*** Opening of Record set ***

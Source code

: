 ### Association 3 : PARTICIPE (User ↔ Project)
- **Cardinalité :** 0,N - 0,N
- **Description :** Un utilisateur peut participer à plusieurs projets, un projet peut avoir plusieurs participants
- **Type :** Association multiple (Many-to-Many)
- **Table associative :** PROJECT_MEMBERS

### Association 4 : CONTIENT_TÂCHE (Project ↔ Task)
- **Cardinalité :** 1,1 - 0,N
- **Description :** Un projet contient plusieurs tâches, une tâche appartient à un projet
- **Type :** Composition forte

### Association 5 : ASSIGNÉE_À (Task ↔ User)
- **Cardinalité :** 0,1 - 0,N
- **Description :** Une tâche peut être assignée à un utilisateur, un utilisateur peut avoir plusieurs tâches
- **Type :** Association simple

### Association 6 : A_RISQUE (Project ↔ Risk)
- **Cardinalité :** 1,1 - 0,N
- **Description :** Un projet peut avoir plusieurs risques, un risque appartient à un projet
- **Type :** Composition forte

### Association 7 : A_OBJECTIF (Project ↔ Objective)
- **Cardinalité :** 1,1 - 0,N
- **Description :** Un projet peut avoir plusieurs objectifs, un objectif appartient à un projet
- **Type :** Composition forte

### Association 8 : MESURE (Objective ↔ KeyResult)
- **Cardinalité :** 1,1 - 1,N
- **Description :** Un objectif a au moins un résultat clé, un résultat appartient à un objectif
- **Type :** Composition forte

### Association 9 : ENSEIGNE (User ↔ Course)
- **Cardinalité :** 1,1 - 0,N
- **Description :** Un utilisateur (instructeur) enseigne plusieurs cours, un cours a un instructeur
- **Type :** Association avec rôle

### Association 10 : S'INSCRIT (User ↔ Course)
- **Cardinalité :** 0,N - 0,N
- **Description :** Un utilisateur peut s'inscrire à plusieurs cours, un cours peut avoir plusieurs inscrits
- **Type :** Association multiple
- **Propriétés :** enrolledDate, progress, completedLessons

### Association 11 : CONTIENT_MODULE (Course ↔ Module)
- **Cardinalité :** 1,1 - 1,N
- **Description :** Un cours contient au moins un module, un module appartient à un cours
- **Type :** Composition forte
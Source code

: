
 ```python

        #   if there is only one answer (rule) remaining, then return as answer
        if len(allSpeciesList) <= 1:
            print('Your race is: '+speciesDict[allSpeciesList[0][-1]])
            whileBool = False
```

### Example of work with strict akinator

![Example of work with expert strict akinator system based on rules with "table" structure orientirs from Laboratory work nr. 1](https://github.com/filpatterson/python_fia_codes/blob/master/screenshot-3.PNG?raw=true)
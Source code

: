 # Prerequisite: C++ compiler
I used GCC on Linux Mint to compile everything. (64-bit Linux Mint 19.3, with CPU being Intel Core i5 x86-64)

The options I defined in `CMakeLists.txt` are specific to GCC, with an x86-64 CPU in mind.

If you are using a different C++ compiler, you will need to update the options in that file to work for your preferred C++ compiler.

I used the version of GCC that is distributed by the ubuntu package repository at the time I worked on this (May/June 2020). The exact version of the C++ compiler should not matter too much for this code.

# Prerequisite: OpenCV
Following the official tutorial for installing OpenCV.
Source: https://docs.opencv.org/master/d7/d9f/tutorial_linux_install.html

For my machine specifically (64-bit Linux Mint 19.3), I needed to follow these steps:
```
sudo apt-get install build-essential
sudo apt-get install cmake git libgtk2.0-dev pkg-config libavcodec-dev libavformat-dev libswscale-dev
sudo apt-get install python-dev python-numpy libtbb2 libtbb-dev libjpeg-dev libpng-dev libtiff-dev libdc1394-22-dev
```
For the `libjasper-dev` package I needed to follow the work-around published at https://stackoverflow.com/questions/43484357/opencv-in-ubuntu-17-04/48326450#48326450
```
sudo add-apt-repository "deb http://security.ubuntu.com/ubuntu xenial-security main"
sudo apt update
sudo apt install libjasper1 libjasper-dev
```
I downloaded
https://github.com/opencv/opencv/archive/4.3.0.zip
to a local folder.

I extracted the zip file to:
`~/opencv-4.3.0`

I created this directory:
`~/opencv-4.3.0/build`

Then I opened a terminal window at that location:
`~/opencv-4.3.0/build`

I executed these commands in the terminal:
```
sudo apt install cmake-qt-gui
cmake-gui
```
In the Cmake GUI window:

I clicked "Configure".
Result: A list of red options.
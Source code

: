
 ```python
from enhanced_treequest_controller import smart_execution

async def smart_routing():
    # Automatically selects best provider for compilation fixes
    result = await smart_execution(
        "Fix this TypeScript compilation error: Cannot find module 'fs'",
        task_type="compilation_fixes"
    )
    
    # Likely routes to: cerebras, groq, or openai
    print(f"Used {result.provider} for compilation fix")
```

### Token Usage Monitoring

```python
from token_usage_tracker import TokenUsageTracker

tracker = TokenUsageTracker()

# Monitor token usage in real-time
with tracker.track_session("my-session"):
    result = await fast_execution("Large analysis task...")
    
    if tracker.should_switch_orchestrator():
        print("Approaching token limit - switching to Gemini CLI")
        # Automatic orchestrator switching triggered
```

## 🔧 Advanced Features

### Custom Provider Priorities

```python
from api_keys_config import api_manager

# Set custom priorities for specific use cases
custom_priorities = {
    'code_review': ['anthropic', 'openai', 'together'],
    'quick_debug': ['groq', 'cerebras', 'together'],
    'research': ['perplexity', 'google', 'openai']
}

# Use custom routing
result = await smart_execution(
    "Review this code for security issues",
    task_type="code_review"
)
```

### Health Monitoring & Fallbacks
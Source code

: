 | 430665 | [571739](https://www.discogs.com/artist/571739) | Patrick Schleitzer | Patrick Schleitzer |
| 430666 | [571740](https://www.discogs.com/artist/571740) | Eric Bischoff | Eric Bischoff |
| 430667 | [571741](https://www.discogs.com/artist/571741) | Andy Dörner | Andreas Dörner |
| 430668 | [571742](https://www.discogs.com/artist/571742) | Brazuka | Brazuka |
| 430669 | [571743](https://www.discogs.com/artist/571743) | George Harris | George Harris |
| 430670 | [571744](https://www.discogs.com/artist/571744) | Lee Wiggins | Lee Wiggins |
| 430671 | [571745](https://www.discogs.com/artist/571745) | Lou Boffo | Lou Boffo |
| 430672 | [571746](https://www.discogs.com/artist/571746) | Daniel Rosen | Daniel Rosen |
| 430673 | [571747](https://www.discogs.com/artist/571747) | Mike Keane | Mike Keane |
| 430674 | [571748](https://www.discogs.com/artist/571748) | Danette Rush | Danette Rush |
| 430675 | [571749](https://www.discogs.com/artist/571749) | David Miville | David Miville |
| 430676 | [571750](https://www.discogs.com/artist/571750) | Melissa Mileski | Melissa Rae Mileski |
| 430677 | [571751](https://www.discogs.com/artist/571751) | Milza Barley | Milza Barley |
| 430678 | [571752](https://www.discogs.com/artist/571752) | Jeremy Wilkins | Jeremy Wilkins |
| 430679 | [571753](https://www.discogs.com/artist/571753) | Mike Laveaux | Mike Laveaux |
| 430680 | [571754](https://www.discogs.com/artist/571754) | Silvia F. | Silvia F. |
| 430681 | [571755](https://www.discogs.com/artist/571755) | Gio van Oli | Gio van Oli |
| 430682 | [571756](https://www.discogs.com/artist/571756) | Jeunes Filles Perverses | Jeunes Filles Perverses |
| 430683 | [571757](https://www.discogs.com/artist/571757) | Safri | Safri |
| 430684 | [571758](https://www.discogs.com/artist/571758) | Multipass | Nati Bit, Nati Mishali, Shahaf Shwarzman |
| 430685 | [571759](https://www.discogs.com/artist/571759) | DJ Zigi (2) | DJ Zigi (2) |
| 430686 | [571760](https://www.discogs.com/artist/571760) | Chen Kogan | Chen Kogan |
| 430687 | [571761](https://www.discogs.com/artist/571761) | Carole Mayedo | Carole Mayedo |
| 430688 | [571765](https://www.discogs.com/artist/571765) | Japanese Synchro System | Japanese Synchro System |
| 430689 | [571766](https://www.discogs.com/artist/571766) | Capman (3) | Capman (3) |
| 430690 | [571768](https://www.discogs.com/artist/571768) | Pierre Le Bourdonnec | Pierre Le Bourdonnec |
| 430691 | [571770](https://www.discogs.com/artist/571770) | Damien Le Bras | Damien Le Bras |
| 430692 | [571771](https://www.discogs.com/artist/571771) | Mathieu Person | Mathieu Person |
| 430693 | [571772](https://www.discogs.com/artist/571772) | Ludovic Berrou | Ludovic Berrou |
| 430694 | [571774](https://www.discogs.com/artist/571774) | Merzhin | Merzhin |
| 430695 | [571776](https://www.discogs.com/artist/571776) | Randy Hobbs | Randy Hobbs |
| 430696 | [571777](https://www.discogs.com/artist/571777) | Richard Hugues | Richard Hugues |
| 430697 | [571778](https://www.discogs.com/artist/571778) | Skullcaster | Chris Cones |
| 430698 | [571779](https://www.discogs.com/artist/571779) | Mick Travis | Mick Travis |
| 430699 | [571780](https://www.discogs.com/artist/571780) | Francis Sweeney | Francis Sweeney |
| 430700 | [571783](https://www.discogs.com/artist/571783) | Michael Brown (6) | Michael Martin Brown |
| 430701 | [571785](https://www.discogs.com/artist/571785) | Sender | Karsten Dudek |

*** Close of Record set ***

■ Aim of the exercise
Count the lines in the preceding entries that contain the string "from", and state only the resulting number.

■ Result
4